Новый вор — страница 23 из 52

«Если народ так ненавидит окружающую среду, — заметил Перелесову очкастый, с длинным, как огурец, лицом немец — заместитель комиссара Евросоюза по межрегиональным связям (они общались в Себеже на конференции по приграничному сотрудничеству), — как же он ненавидит саму страну, и, — тихо добавил после паузы, — власть».

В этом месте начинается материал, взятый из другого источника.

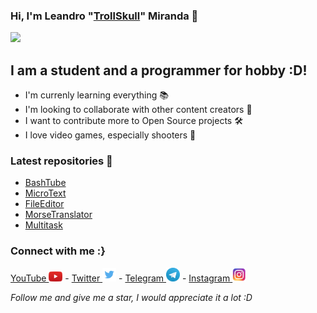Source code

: ### Hi, I'm Leandro "<a href="https://github.com/TrollSkull">TrollSkull</a>" Miranda 🧷

![](https://github-readme-stats.vercel.app/api?username=TrollSkull&show_icons=true)
   
## I am a student and a programmer for hobby :D!

- I'm currenly learning everything 📚
- I'm looking to collaborate with other content creators 🔭
- I want to contribute more to Open Source projects 🛠
- I love video games, especially shooters 🔫

### Latest repositories 📁
- <a href="https://github.com/TrollSkull/BashTube">BashTube</a>
- <a href="https://github.com/TrollSkull/MicroText">MicroText</a>
- <a href="https://github.com/TrollSkull/FileEditor">FileEditor</a>
- <a href="https://github.com/TrollSkull/MorseTranslator">MorseTranslator</a>
- <a href="https://github.com/TrollSkull/Multitask">Multitask</a>

### Connect with me :}
<a href="https://youtube.com/channel/UCOtwxmkZDF0wrrQ5JGnnOUA"> YouTube </a> <img src="/resources/youtube.jpg" width="22"/> -
<a href="https://twitter.com/ImTrollSkull?s=09"> Twitter </a> <img src="/resources/twitter.jpg" width="22"/> -
<a href="https://t.me/TrollSkull"> Telegram </a> <img src="/resources/telegram.jpg" width="22"/> -
<a href="https://instagram.com/_.trsk._?igshid=qbsiszz6bv3l"> Instagram </a> <img src="/resources/instagram.jpg" width="22"/>

_Follow me and give me a star, I would appreciate it a lot :D_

«Это тысячелетняя формула существования России, — перешел с надоевшего упрощенного английского на полноводный, как Рейн, немецкий Перелесов. — Народ ненавидит власть, власть ненавидит народ. Вместе они ненавидят и всеми доступными им способами уничтожают страну. Это единственное, что их объединяет. Но страна в силу Божественного Провидения от взаимной ненависти власти и народа только крепнет, а от любви, случись она вдруг между властью и народом, гибнет. Странно, что вы до сих пор не поняли».

«Мы — это кто?» — уточнил, сняв очки, словно без них он видел лучше, немец. В смысле, не физиономию собеседника, а суть вещей.

«Европейцы», — ответил Перелесов.

«А кто тогда вы? — продолжил немец. — Я имею в виду конкретно вас, господин министр, а не русский народ».

«Хотел бы я знать», — вздохнул Перелесов.

«Я тоже», — извлек из кармана чехольчик, вставил туда сверкнувшие на холодном русском солнце очки немец.

«Значит, вы имеете такое же отношение к немецкому народу…» — начал Перелесов.

«Как вы к русскому, — закончил немец, — а Россия к Gottliche Vorsehung».

«Кельнский филиал колледжа Всех Душ, — Перелесову показалось, что замшевый чехольчик проглотил очки, как крокодил солнце в детском стихотворении Корнея Чуковского. — Какой год?»

«Через три выпуска после вас, — ответил немец. — Вас помнят. Мы изучали ваши анкеты, можно сказать, учились по вашим схемам».

«Вот как? — удивился Перелесов. — Моя единственная схема — полет в никуда, поиск неизвестного чего».

«Вы всегда знаете, куда лететь и что искать, — возразил немец, — Русский поэт Блок называл это чувством пути».

«Я бы предпочел другое знание: что точно долечу куда надо и успею воспользоваться тем, что найду».

Беседу прервало появление встрепанного помощника Перелесова, спешащего к ним по глянцевому коридору себежского бизнес-центра (там проходило мероприятие) с проектом итоговой резолюции.

А ведь и впрямь, нахмурился на перепуганного, вспотевшего помощника Перелесов, все ясно как божий день. Можно не тратить время на разговоры с немцем, не гонять помощника для замены в резолюции тезиса «сотрудничество с Евросоюзом» на «взаимодействие по вопросам природоохранной деятельности в приграничных регионах с заинтересованными организациями других стран». И Перелесов, и симпатичный очкастый немец точно знали, кто виноват и что делать применительно к данной (с экологическим уклоном) конференции.

Россия — уничтожаемая властью и народом огромная территория: земля, леса, вода. Убрать власть, убрать народ, чтобы спасти то, что еще можно спасти. Помогать власти сживать со свету народ. А если власть опамятуется, что маловероятно, поддержать народ в ответной ненависти к власти, поднять его пинком на борьбу за социальную справедливость и святые, записанные в европейской хартии свободы, человеческие права.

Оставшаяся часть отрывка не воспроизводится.